Tuesday, May 22, 2012

Gaga for Gigi



I have always adored the film Gigi. The film unfurls across the screen in all its technicolour majesty, as fresh as when it was made in 1958. The scenes are swaddled in red velvet and trimmed with lace.

I have only just recently read the novella. Golly I was blown away. Not only by my ability to actually read something start to finish (why has life gotten in the way of reading??) but the book has infinity more flair than the film. The language is lush. The sentences are strung out with sensuality and tart with wit. Colette is just marvellous!

It’s a coming of age story in a most peculiar age. Set in Paris in 1899, young Gilberte, also known as Gigi, is raised by her Grandmother and Aunt Alicia. Gigi’s mother makes infrequent appearances and has even less to do with her upbringing. 

It is not a standard childhood; Gigi is being primed to become a courtesan. There are clear expectations of how Gigi behave and what sort of society man is becomes “involved” with.  There are certain pressures to perform as Grandmamma warns Gigi  “we sink or swim together”.

What threatens them to sink even involves how Gigi performs at the dinner table:

“The three greats tumbling blocks in a girl’s education, she says (Aunt Alicia), are Homard Á L'Américaine, a boiled egg, and asparagus. Shoddy table manners, she says, have broken up many a happy home.”

The lessons don’t just involve table etiquette, but extend to posture, poise and even pastimes:

“Grandmamma says: ’Don’t read novels, they only depress you. Don’t put on powder, it ruins the complexion. Don’t wear stays, they spoil the figure. Don’t dawdle and gaze at shop windows when you’re by yourself.

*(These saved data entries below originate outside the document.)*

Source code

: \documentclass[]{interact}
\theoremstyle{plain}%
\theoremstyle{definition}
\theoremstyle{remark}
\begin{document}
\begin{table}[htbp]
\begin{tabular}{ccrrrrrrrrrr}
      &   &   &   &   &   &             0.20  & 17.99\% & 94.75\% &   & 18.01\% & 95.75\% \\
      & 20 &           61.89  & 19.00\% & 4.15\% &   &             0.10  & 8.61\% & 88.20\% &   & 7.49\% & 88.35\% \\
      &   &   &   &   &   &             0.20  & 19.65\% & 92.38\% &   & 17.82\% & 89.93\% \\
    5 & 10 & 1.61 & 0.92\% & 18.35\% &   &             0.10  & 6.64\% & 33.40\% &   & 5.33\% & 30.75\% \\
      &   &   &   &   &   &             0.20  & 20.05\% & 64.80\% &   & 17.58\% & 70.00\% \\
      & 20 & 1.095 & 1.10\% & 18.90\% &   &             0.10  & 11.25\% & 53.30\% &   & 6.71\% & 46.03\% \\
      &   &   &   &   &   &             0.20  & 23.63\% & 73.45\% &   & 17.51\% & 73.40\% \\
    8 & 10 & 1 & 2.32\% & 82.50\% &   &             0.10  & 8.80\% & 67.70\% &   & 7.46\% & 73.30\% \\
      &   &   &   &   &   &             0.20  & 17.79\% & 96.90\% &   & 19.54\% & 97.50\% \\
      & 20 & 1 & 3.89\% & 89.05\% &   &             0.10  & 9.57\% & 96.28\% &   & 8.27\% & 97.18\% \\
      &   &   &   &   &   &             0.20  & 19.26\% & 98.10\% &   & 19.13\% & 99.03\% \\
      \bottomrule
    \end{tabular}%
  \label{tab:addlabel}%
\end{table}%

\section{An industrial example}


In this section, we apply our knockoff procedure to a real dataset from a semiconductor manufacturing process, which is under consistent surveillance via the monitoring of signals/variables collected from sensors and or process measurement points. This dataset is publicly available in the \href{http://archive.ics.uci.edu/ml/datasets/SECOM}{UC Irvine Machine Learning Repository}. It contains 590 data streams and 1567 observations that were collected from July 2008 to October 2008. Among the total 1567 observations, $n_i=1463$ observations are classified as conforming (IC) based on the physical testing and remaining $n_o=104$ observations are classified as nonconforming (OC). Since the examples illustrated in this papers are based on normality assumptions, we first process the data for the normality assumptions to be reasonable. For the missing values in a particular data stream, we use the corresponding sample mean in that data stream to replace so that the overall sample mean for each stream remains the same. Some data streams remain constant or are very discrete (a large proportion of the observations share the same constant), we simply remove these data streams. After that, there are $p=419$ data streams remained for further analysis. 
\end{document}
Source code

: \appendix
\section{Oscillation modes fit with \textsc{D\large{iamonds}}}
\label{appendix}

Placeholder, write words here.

Don’t get to know the families of your school friends, especially not the fathers who wait at the gates to fetch their daughters home from school.”

These lessons often fall flat as Gigi is “a bit scattered-brained in certain things and backward for her age” and is "governed by the unconcern of childish innocence.” She rather play cards with her Uncle Gaston, gossip and eat liquorice.

For being only fifty-odd pages long I became utterly wrapped up in Gigi’s life and her journey to womanhood – “she was losing some of her sweetness”. This journey is sped up by an unexpected proposition which forces Gigi to grow up quickly.

If Downton Abbey leaves you leaving cold and pulse sluggish, then you my friend may adore Gigi. The French certainty exchange more then chase looks and heaving sighs. Plus Colette is an absolute wordsmith and awash with wanton witticisms. 

No comments:

Post a Comment

Related Posts Plugin for WordPress, Blogger...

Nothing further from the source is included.